• [DATA PROVIDED]:
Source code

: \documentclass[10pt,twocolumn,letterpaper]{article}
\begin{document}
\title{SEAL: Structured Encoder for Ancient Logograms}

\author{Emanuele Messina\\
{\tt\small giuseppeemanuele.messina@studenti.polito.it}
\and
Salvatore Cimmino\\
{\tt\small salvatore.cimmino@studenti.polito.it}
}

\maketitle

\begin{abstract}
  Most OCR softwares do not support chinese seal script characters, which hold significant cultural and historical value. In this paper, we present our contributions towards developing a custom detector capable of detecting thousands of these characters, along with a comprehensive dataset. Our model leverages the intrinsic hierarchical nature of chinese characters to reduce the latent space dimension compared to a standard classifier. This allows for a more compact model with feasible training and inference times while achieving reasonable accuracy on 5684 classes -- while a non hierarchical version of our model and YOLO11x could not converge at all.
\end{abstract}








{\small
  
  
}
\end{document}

• [PROBLEM REQUIREMENTS]: Each line of the listing must appear in the answer exactly as above.

• [SOLUTION TO THE PROBLEM]:
Source code

: \documentclass[10pt,twocolumn,letterpaper]{article}
\begin{document}
\title{SEAL: Structured Encoder for Ancient Logograms}

\author{Emanuele Messina\\
{\tt\small giuseppeemanuele.messina@studenti.polito.it}
\and
Salvatore Cimmino\\
{\tt\small salvatore.cimmino@studenti.polito.it}
}

\maketitle

\begin{abstract}
  Most OCR softwares do not support chinese seal script characters, which hold significant cultural and historical value. In this paper, we present our contributions towards developing a custom detector capable of detecting thousands of these characters, along with a comprehensive dataset. Our model leverages the intrinsic hierarchical nature of chinese characters to reduce the latent space dimension compared to a standard classifier. This allows for a more compact model with feasible training and inference times while achieving reasonable accuracy on 5684 classes -- while a non hierarchical version of our model and YOLO11x could not converge at all.
\end{abstract}








{\small
  
  
}
\end{document}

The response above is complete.